_AIM OF THE TASK_
When you return the data, keep every line exactly as it is and leave out the pictures.

──────── RECORDED DATA ────────

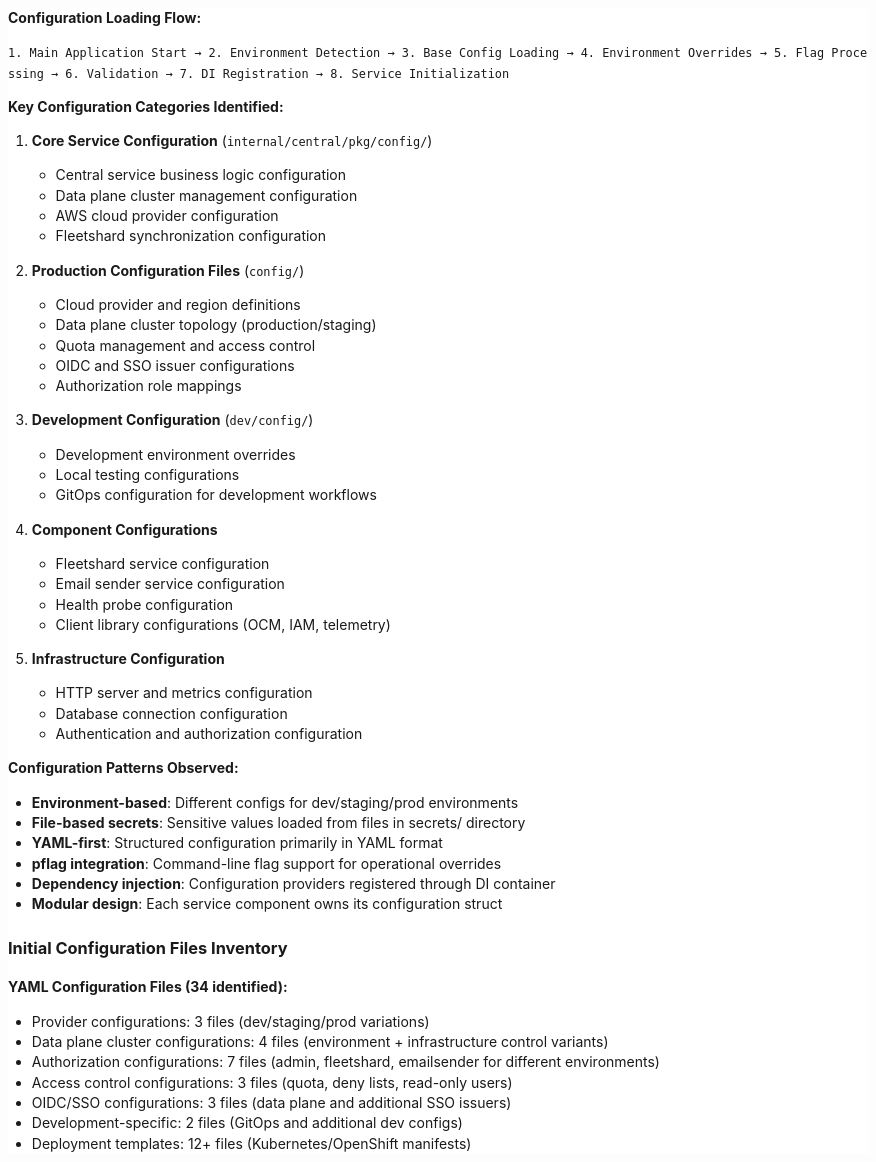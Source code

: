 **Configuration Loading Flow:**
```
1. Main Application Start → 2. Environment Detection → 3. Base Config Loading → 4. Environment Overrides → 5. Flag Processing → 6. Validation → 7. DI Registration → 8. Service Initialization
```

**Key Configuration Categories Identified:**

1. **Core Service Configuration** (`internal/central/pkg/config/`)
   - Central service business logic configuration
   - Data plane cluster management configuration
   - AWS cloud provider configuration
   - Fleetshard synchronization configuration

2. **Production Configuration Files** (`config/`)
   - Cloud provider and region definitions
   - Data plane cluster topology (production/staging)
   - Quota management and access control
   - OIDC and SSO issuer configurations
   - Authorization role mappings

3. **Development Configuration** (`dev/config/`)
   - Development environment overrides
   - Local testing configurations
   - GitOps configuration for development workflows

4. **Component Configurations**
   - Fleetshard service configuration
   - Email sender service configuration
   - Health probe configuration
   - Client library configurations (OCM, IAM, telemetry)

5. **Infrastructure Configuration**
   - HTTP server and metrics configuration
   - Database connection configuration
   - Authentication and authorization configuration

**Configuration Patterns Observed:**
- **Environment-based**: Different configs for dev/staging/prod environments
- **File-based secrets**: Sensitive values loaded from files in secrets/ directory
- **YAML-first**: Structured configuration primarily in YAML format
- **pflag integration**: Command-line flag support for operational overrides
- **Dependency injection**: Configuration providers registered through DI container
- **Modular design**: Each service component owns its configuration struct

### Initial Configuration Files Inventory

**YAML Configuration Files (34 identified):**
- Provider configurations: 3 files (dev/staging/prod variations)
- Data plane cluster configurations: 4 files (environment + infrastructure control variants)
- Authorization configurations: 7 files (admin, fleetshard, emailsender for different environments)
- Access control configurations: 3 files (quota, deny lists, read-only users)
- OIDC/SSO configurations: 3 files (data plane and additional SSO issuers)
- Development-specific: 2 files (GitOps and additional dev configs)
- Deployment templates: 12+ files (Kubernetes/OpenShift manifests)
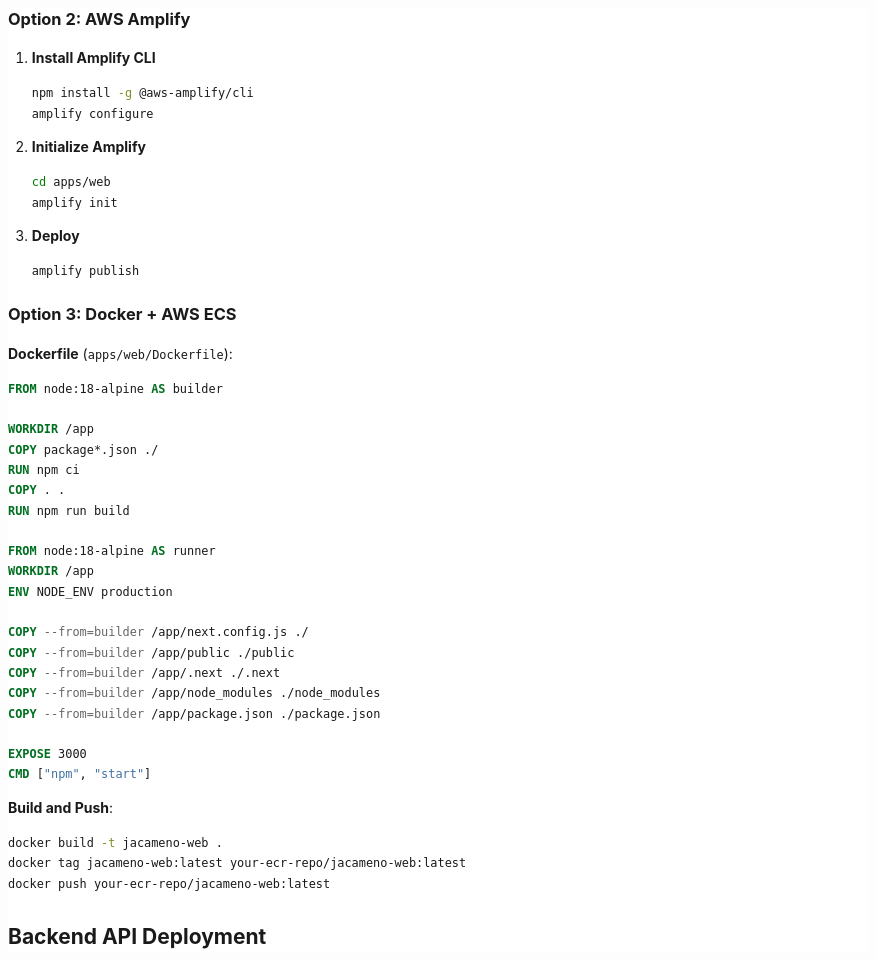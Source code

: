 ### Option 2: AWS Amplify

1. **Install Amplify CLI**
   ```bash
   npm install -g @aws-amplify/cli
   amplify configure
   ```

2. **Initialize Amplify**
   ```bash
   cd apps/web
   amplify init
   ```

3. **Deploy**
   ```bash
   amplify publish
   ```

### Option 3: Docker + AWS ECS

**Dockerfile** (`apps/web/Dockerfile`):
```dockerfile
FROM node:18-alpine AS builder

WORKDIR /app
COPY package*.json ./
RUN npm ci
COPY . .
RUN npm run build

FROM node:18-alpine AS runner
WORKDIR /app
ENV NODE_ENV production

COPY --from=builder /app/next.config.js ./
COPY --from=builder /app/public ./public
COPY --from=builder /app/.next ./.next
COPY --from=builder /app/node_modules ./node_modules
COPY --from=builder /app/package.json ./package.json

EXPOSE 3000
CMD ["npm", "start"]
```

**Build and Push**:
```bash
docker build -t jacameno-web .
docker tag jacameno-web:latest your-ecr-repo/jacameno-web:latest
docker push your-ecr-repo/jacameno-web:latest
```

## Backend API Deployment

────────

_RESULT OF THIS EXERCISE_
Source code

: **Configuration Loading Flow:**
```
1. Main Application Start → 2. Environment Detection → 3. Base Config Loading → 4. Environment Overrides → 5. Flag Processing → 6. Validation → 7. DI Registration → 8. Service Initialization
```

**Key Configuration Categories Identified:**

1. **Core Service Configuration** (`internal/central/pkg/config/`)
   - Central service business logic configuration
   - Data plane cluster management configuration
   - AWS cloud provider configuration
   - Fleetshard synchronization configuration

2. **Production Configuration Files** (`config/`)
   - Cloud provider and region definitions
   - Data plane cluster topology (production/staging)
   - Quota management and access control
   - OIDC and SSO issuer configurations
   - Authorization role mappings

3. **Development Configuration** (`dev/config/`)
   - Development environment overrides
   - Local testing configurations
   - GitOps configuration for development workflows

4. **Component Configurations**
   - Fleetshard service configuration
   - Email sender service configuration
   - Health probe configuration
   - Client library configurations (OCM, IAM, telemetry)

5. **Infrastructure Configuration**
   - HTTP server and metrics configuration
   - Database connection configuration
   - Authentication and authorization configuration

**Configuration Patterns Observed:**
- **Environment-based**: Different configs for dev/staging/prod environments
- **File-based secrets**: Sensitive values loaded from files in secrets/ directory
- **YAML-first**: Structured configuration primarily in YAML format
- **pflag integration**: Command-line flag support for operational overrides
- **Dependency injection**: Configuration providers registered through DI container
- **Modular design**: Each service component owns its configuration struct

### Initial Configuration Files Inventory

**YAML Configuration Files (34 identified):**
- Provider configurations: 3 files (dev/staging/prod variations)
- Data plane cluster configurations: 4 files (environment + infrastructure control variants)
- Authorization configurations: 7 files (admin, fleetshard, emailsender for different environments)
- Access control configurations: 3 files (quota, deny lists, read-only users)
- OIDC/SSO configurations: 3 files (data plane and additional SSO issuers)
- Development-specific: 2 files (GitOps and additional dev configs)
- Deployment templates: 12+ files (Kubernetes/OpenShift manifests)
Source code

: ### Option 2: AWS Amplify

1. **Install Amplify CLI**
   ```bash
   npm install -g @aws-amplify/cli
   amplify configure
   ```

2. **Initialize Amplify**
   ```bash
   cd apps/web
   amplify init
   ```

3. **Deploy**
   ```bash
   amplify publish
   ```

### Option 3: Docker + AWS ECS

**Dockerfile** (`apps/web/Dockerfile`):
```dockerfile
FROM node:18-alpine AS builder

WORKDIR /app
COPY package*.json ./
RUN npm ci
COPY . .
RUN npm run build

FROM node:18-alpine AS runner
WORKDIR /app
ENV NODE_ENV production

COPY --from=builder /app/next.config.js ./
COPY --from=builder /app/public ./public
COPY --from=builder /app/.next ./.next
COPY --from=builder /app/node_modules ./node_modules
COPY --from=builder /app/package.json ./package.json

EXPOSE 3000
CMD ["npm", "start"]
```

**Build and Push**:
```bash
docker build -t jacameno-web .
docker tag jacameno-web:latest your-ecr-repo/jacameno-web:latest
docker push your-ecr-repo/jacameno-web:latest
```

## Backend API Deployment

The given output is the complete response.